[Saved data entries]
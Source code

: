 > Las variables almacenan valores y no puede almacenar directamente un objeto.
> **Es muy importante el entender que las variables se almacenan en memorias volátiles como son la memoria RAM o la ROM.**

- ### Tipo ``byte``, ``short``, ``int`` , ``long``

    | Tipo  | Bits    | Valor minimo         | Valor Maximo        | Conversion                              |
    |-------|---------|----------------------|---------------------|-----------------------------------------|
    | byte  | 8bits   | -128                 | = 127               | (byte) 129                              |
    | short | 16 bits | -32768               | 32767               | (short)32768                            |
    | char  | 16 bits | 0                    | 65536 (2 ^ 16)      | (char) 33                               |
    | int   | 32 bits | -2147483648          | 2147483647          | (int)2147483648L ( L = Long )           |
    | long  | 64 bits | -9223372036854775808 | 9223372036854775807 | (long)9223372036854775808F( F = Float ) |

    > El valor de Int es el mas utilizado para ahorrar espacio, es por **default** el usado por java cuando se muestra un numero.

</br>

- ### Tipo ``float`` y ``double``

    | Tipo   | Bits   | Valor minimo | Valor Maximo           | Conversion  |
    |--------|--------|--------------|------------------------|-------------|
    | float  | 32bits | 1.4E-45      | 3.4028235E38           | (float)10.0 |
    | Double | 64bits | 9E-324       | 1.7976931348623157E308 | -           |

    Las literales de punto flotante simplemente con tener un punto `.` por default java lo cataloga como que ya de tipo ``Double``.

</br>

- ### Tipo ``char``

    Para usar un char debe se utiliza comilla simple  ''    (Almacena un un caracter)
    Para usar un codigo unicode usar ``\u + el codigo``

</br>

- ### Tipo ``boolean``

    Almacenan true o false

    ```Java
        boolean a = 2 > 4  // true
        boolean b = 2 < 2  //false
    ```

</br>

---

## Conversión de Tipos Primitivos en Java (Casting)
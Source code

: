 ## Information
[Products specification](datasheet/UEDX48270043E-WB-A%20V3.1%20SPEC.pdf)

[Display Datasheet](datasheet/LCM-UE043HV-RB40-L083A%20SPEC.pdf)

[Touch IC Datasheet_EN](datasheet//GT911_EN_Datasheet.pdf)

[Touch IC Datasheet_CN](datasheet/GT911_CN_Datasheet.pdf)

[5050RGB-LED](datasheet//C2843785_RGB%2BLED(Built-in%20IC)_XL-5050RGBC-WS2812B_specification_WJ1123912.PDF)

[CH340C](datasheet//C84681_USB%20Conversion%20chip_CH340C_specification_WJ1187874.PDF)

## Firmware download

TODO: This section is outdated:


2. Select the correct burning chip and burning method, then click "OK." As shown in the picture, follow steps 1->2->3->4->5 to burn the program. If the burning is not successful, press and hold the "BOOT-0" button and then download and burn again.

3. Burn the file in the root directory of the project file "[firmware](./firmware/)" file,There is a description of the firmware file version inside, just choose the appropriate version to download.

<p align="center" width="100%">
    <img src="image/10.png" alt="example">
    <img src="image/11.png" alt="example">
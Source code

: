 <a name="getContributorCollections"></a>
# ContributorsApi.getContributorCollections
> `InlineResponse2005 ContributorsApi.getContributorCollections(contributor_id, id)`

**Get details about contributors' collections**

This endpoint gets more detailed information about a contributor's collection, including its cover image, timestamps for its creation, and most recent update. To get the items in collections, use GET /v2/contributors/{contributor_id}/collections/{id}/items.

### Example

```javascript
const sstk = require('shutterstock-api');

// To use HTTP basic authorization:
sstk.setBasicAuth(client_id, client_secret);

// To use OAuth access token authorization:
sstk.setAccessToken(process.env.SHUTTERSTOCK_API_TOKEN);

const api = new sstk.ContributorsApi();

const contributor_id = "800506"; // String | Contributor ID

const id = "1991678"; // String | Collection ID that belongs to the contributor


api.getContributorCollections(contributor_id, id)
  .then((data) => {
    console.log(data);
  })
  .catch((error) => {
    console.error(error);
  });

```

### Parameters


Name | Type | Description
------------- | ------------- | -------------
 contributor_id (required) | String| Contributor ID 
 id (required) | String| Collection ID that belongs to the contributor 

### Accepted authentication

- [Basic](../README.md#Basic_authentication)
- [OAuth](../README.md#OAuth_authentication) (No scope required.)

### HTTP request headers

Problem description — Print exactly the lines from the beginning of the entries through the line with "bits | -32768". Output nothing more.

Solution for this exercise —
Source code

: > Las variables almacenan valores y no puede almacenar directamente un objeto.
> **Es muy importante el entender que las variables se almacenan en memorias volátiles como son la memoria RAM o la ROM.**

- ### Tipo ``byte``, ``short``, ``int`` , ``long``

    | Tipo  | Bits    | Valor minimo         | Valor Maximo        | Conversion                              |
    |-------|---------|----------------------|---------------------|-----------------------------------------|
    | byte  | 8bits   | -128                 | = 127               | (byte) 129                              |
    | short | 16 bits | -32768               | 32767               | (short)32768                            |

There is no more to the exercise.